In questo quadro complesso, gli studiosi hanno individuato due tendenze evolutive relativamente lineari:
Encefalizzazione: aumento progressivo delle dimensioni del cervello.
Riduzione dell’apparato masticatorio: diminuzione di prognatismo, robustezza delle mascelle e dimensioni dei denti.
Questi trend sono stati spesso interpretati come il risultato di selezione naturale adattativa: cervelli più grandi per migliori capacità cognitive, apparati masticatori più piccoli grazie alla dieta trasformata da taglio e cottura dei cibi, con conseguente risparmio energetico.
Un recente studio pubblicato su Nature Communications, basato sull’analisi di circa 60 crani fossili e 20 crani moderni, ha messo alla prova questa interpretazione. Pur confermando l’esistenza dei due trend, i risultati mostrano che tali cambiamenti sono spiegati meglio da processi evolutivi neutrali e da lunghi periodi di stasi, piuttosto che da una selezione adattativa costante e direzionale.

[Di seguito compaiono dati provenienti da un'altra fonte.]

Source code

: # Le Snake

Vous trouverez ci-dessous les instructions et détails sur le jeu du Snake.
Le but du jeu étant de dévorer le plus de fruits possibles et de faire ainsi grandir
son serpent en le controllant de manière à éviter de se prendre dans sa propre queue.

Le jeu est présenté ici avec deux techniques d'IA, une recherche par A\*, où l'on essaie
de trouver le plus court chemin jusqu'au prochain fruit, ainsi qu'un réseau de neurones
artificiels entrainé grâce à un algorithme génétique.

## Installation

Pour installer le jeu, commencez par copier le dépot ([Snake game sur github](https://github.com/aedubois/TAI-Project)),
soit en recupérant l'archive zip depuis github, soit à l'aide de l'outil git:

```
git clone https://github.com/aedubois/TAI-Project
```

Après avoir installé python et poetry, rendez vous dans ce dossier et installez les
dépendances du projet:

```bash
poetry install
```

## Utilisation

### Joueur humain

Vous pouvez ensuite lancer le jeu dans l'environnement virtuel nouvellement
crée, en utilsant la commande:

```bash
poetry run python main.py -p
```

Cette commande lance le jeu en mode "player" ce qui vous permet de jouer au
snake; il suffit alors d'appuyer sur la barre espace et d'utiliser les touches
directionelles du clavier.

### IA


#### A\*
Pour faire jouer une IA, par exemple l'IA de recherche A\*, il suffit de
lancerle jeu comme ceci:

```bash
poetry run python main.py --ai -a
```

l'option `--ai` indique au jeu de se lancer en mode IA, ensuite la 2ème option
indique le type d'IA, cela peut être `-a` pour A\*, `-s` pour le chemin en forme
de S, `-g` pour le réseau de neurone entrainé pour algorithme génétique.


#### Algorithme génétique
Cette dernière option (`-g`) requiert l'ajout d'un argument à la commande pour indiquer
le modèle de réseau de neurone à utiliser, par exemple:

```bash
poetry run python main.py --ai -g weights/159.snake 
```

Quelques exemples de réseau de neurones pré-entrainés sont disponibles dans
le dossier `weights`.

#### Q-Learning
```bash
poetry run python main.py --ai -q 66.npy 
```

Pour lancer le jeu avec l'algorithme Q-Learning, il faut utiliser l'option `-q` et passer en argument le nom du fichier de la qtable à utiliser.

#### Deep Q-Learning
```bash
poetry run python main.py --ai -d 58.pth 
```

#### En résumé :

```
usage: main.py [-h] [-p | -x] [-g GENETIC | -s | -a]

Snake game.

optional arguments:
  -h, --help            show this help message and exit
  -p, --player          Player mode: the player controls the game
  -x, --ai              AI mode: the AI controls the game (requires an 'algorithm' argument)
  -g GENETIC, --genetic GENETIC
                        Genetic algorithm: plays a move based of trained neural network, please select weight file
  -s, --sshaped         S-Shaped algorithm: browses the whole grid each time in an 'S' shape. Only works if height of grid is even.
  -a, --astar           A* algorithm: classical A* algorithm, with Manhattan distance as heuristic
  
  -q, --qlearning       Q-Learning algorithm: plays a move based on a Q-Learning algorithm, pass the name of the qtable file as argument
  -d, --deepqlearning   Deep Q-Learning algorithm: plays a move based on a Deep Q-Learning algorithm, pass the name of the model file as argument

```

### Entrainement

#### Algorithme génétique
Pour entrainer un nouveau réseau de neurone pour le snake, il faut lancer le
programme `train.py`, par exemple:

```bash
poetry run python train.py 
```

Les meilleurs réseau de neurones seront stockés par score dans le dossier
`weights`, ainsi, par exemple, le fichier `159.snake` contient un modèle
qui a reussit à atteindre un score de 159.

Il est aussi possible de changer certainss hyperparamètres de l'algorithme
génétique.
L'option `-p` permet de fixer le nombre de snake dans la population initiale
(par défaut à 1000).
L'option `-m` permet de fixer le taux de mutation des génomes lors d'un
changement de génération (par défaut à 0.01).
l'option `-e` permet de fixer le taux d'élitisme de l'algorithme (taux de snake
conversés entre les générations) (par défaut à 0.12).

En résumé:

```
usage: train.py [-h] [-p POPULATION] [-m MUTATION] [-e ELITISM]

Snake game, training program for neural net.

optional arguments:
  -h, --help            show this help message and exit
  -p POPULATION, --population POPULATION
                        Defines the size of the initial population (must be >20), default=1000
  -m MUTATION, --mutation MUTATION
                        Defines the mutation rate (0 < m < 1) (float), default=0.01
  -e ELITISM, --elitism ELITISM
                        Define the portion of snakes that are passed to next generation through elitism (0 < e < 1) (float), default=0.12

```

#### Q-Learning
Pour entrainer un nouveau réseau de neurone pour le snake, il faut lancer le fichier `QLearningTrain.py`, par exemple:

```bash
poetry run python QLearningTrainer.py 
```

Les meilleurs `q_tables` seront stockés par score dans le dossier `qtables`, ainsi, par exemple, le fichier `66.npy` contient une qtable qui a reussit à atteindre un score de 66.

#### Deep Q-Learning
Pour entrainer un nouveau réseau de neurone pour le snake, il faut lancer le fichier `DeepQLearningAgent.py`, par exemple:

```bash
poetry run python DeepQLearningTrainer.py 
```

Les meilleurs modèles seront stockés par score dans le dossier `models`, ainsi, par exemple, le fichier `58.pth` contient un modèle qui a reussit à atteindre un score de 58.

Questa è un'altra prova che non esistono moti, soluzioni e selezioni previste fin dall'inizio. Ma che si va avanti per prove, tentativi, fallimenti, insuccessi e successi. Se una cosa va bene ed è utile, viene adottata: ma se è sbagliata o inutile, viene scartata, Voi capite che non si può prevedere tutto ciò. Nei sistemi complessi, quello che si mette all'inizio non è quello che emerge alla fine. Nessuno dei nostri Iddii avrebbe potuto prevedere tutto ciò.
In sintesi, anche dietro apparenti regolarità evolutive, l’evoluzione umana si rivela più complessa e meno lineare di quanto sembri.